In-situ investigation of thermal instabilities and solid state dewetting in polycrystalline platinum thin films via confocal laser microscopy

Abstract

Solid state dewetting and the subsequent morphological changes for platinum thin films grown on zinc oxide (ZnO) buffered (001) silicon substrates (Pt/ZnO/SiO2/(001)Si system) is investigated under vacuum conditions via a custom-designed confocal laser microscope coupled with a laser heating system.

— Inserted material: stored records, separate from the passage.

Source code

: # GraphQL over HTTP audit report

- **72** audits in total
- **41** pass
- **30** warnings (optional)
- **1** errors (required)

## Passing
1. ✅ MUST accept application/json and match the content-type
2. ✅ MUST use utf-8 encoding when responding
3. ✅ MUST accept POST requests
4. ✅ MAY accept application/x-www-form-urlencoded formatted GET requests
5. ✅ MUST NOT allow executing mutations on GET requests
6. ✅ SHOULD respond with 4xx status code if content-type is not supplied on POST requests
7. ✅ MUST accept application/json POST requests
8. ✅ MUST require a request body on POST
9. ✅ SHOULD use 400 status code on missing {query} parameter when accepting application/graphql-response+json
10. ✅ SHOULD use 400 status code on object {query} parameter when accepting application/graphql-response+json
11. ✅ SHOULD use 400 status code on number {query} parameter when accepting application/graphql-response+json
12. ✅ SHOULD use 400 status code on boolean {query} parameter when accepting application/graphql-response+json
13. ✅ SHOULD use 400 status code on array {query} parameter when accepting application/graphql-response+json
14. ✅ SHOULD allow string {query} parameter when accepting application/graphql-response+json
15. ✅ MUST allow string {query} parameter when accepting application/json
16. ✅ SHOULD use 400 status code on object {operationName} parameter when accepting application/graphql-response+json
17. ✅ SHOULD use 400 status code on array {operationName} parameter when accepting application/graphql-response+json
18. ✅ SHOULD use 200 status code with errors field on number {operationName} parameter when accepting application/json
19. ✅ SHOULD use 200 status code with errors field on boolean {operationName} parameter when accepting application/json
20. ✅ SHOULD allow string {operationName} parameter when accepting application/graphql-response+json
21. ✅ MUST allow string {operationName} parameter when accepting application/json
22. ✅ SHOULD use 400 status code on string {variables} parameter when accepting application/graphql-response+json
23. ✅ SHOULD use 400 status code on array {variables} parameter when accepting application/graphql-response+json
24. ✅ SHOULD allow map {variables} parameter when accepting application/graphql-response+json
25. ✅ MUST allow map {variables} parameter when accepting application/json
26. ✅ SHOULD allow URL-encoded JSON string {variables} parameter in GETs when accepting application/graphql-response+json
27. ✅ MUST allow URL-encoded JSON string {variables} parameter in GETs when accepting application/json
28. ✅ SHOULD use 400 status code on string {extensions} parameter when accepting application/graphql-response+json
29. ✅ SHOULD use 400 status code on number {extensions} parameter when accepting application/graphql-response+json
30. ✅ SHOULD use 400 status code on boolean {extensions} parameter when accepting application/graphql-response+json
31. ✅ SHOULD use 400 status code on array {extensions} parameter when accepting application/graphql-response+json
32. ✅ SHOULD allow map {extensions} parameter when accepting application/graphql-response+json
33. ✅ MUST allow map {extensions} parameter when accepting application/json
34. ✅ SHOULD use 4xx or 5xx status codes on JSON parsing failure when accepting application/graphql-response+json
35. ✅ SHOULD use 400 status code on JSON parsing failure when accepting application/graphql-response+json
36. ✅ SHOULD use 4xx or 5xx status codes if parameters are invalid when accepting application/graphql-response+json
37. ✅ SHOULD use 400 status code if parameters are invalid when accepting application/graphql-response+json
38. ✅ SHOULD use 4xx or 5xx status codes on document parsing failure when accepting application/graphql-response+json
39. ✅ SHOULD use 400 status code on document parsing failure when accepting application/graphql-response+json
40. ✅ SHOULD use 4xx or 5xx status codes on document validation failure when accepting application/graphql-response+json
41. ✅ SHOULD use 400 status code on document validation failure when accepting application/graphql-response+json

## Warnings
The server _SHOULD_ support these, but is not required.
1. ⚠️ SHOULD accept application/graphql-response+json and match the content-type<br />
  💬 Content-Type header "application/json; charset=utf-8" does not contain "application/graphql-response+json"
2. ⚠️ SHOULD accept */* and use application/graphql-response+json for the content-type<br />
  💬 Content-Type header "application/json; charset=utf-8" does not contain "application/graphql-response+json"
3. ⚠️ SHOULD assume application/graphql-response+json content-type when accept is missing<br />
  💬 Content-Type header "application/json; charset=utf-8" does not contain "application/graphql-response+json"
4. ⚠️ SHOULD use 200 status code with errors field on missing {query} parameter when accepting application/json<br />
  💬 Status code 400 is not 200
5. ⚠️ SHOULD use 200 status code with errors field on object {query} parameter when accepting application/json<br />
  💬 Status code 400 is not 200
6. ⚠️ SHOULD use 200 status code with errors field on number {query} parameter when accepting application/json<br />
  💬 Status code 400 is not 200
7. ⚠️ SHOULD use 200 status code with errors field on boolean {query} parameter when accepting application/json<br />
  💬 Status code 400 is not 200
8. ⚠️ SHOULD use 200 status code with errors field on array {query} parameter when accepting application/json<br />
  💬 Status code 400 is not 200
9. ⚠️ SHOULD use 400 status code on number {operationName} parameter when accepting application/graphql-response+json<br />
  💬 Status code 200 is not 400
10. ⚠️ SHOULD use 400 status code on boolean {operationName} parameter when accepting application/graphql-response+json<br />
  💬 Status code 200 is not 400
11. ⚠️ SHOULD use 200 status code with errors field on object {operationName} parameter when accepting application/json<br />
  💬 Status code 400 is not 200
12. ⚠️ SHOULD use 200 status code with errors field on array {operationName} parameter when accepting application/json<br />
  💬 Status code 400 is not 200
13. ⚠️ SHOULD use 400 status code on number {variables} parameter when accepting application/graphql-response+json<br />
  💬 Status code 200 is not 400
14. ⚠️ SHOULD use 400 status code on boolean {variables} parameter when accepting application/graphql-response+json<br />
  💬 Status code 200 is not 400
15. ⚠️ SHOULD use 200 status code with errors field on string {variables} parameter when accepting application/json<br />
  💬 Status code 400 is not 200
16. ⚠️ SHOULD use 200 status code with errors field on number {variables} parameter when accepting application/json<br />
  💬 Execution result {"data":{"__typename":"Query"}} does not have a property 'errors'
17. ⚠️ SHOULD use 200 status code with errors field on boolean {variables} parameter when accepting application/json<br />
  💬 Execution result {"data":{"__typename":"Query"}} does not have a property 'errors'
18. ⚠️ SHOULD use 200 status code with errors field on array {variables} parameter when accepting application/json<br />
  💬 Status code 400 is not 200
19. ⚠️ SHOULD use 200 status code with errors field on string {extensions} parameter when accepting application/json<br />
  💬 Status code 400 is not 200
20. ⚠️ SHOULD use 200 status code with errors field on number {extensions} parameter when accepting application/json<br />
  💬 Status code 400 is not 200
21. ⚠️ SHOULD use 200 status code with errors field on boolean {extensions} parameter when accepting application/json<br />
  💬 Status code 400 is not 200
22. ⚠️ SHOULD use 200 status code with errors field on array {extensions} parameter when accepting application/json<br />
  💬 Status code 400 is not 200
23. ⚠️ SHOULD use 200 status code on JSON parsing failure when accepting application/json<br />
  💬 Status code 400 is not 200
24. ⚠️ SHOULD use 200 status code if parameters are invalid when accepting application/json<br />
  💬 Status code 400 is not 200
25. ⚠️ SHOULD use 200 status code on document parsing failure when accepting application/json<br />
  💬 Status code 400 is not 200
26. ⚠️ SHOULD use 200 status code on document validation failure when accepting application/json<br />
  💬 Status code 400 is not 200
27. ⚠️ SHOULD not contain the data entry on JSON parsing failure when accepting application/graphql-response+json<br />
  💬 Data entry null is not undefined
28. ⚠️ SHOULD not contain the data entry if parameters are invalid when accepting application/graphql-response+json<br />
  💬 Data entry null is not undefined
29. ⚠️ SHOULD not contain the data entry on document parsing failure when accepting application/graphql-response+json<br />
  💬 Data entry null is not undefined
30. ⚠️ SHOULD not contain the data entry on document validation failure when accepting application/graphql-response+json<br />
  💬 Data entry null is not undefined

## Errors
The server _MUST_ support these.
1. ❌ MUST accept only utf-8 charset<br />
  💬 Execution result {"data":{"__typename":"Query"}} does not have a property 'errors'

Live imaging of thin film dewetting under a range of heating and quenching vacuum ambients reveals events including hillock formation, hole formation, and hole growth that lead to formation of a network of Pt ligaments, break up of Pt ligaments to individual islands and subsequent Pt islands shape reformation, in chronological fashion. These findings are corroborated by ex-situ materials characterization and quantitative electron microscopy analysis. A secondary hole formation via blistering before film rupture is revealed to be the critical stage, after which a rapid dewetting catastrophe occurs. This process is instantaneous and cannot be captured by ex-situ methods. Finally, an intermetallic phase forms at 900 °C and alters the morphology of Pt islands, suggesting a practical limit to the thermal environments that may be used for these platinized silicon wafers in vacuum conditions.